Do not dare challenge the Masters of the Universe, the Party of Davos, or the Permanent Political Class with facts
After Sen. Jeff Sessions (R-AL), in a thunderous Wednesday speech on the Senate floor, denounced Facebook co-founder Mark Zuckerberg for pushing amnesty on foreign soil and high-tech executives for demanding more guest-worker permits while laying off American workers, Facebook board member Marc Andreessen maligned the Alabama Senator in a series of incensed Tweets.
...Andreessen Tweeted on Thursday evening... "Mark has directly&indirectly created 10s, maybe 100s, of thousands of US jobs." He implied that Sessions was "clinically insane"...
If only the facts, politics, and the American people were on Andreessen's side. ...
A Sessions aide told Breitbart News that "it’s clear that a few mega-millionaire and mega-billionaire activists are calling the shots for Democrats on immigration."

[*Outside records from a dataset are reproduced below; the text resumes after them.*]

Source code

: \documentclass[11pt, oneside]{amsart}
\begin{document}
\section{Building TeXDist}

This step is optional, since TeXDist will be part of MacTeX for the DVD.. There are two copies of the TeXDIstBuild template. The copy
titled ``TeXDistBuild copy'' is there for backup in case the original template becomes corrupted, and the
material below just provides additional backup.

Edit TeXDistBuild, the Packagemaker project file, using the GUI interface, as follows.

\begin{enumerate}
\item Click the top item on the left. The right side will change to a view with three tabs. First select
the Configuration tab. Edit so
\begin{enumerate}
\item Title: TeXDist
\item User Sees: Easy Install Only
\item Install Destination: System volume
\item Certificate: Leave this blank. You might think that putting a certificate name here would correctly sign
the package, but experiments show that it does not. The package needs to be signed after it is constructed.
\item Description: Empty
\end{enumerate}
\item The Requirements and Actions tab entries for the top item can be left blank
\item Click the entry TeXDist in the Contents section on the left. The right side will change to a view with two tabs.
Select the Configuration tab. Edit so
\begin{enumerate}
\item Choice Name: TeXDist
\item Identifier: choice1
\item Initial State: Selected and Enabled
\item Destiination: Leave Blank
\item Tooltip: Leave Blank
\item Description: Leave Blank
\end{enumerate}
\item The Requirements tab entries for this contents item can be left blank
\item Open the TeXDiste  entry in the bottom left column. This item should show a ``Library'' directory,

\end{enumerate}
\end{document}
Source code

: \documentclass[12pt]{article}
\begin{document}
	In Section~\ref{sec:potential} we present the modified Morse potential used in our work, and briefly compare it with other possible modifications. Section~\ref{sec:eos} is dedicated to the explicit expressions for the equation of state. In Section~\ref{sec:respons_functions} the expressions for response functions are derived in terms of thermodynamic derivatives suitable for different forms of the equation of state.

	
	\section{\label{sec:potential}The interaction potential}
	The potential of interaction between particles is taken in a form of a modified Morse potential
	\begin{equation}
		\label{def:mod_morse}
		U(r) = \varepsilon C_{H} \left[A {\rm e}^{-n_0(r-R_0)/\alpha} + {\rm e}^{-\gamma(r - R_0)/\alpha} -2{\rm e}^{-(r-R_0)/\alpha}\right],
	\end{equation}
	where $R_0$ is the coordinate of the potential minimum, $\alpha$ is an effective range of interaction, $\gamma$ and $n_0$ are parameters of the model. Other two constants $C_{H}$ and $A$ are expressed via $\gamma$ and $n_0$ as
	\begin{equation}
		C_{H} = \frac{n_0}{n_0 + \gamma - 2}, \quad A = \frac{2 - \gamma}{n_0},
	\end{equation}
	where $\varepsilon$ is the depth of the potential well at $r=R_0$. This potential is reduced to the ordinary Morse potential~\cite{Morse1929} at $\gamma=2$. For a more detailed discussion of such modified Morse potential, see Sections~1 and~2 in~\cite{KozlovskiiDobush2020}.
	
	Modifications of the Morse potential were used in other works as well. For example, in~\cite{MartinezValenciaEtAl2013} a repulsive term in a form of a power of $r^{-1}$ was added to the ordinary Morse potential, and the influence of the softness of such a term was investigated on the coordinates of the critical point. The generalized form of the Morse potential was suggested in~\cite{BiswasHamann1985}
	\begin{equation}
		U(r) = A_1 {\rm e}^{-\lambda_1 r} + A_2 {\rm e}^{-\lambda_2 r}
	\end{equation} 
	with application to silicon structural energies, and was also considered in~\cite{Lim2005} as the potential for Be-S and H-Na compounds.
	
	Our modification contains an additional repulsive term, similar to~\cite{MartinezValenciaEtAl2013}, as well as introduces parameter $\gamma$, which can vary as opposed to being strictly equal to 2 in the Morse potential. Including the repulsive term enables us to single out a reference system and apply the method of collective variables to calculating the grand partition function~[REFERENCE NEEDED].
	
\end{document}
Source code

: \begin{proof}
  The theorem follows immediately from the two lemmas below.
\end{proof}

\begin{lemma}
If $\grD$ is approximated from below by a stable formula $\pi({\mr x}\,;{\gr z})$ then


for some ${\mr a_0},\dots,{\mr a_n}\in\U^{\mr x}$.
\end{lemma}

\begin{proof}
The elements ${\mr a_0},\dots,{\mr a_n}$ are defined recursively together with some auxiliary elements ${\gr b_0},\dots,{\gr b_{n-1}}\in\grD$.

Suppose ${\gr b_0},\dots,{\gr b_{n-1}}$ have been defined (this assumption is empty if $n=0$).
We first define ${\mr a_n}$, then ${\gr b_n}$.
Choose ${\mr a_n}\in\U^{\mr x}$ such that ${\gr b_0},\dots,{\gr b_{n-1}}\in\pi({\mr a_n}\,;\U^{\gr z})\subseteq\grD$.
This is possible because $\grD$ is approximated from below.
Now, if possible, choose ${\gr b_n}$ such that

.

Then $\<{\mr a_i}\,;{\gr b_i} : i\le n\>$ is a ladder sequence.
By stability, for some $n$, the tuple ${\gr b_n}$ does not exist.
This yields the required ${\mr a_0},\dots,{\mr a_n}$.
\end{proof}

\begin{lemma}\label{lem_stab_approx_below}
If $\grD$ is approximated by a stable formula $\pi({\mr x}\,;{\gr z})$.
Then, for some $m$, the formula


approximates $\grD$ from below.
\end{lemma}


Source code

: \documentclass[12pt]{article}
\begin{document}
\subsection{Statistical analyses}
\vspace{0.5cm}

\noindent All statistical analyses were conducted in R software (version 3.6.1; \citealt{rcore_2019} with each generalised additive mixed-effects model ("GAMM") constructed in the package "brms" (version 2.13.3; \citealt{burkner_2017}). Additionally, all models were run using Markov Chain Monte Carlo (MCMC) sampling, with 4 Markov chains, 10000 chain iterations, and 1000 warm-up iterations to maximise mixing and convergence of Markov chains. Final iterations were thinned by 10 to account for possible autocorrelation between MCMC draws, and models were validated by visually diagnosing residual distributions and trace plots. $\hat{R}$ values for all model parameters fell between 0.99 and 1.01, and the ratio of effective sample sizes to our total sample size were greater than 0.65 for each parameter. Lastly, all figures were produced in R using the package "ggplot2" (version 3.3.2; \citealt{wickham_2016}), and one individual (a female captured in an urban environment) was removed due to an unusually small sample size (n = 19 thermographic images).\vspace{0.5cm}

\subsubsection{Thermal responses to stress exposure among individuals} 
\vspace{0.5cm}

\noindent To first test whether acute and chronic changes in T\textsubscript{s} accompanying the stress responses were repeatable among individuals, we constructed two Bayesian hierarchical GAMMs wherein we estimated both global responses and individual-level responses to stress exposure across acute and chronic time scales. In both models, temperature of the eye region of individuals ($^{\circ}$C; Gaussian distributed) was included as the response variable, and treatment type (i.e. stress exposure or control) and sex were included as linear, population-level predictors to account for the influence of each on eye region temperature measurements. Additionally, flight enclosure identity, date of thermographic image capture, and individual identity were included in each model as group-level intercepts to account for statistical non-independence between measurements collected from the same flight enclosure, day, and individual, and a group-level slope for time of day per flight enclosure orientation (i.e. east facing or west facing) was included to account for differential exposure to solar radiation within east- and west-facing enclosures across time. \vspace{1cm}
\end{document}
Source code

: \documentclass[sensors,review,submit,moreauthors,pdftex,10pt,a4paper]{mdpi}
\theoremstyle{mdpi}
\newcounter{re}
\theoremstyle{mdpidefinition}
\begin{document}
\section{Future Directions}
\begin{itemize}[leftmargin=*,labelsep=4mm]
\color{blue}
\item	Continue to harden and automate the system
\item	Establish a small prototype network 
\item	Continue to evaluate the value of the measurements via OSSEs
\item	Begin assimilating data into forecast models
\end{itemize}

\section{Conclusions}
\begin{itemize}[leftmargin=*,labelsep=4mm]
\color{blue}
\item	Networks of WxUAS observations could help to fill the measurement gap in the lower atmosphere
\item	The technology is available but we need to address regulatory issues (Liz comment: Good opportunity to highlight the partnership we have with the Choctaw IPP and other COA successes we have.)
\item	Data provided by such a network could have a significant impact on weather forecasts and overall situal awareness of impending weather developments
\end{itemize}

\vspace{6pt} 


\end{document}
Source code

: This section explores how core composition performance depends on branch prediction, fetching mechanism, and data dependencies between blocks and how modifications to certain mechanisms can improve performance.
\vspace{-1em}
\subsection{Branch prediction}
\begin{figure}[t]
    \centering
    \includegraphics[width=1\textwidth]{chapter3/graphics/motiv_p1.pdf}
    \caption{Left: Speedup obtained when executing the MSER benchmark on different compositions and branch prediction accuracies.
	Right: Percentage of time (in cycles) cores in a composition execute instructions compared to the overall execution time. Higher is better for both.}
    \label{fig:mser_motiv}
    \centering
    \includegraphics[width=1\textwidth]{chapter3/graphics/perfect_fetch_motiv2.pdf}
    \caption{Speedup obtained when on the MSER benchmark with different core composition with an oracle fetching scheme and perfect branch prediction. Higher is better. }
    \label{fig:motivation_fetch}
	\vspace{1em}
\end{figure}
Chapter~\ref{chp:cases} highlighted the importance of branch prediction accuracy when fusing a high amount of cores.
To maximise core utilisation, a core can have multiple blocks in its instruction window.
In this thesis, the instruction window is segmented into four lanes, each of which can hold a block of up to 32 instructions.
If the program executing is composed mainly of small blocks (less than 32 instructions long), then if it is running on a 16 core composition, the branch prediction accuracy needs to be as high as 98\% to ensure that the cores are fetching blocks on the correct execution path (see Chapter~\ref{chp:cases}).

"The question at hand is pretty straightforward: who should get preference for American IT work – the 11.4 million Americans with STEM degrees but no STEM jobs, or the citizens of foreign countries now living overseas?" the aide told Breitbart News. "It appears that Democrat politicos and their super-elite patrons believe the answer is the latter.”
After criticizing "young Mr. Zuckerberg" for blasting America's laws in a foreign capital, Sessions singled out Zuckerberg's FWD.us, largely because the pro-amnesty lobby has spent millions of dollars trying to ram through a comprehensive amnesty bill that would give the tech lobby massive increases in guest-worker visas at a time when there is a surplus of American high-tech workers and a record number of Americans out of work.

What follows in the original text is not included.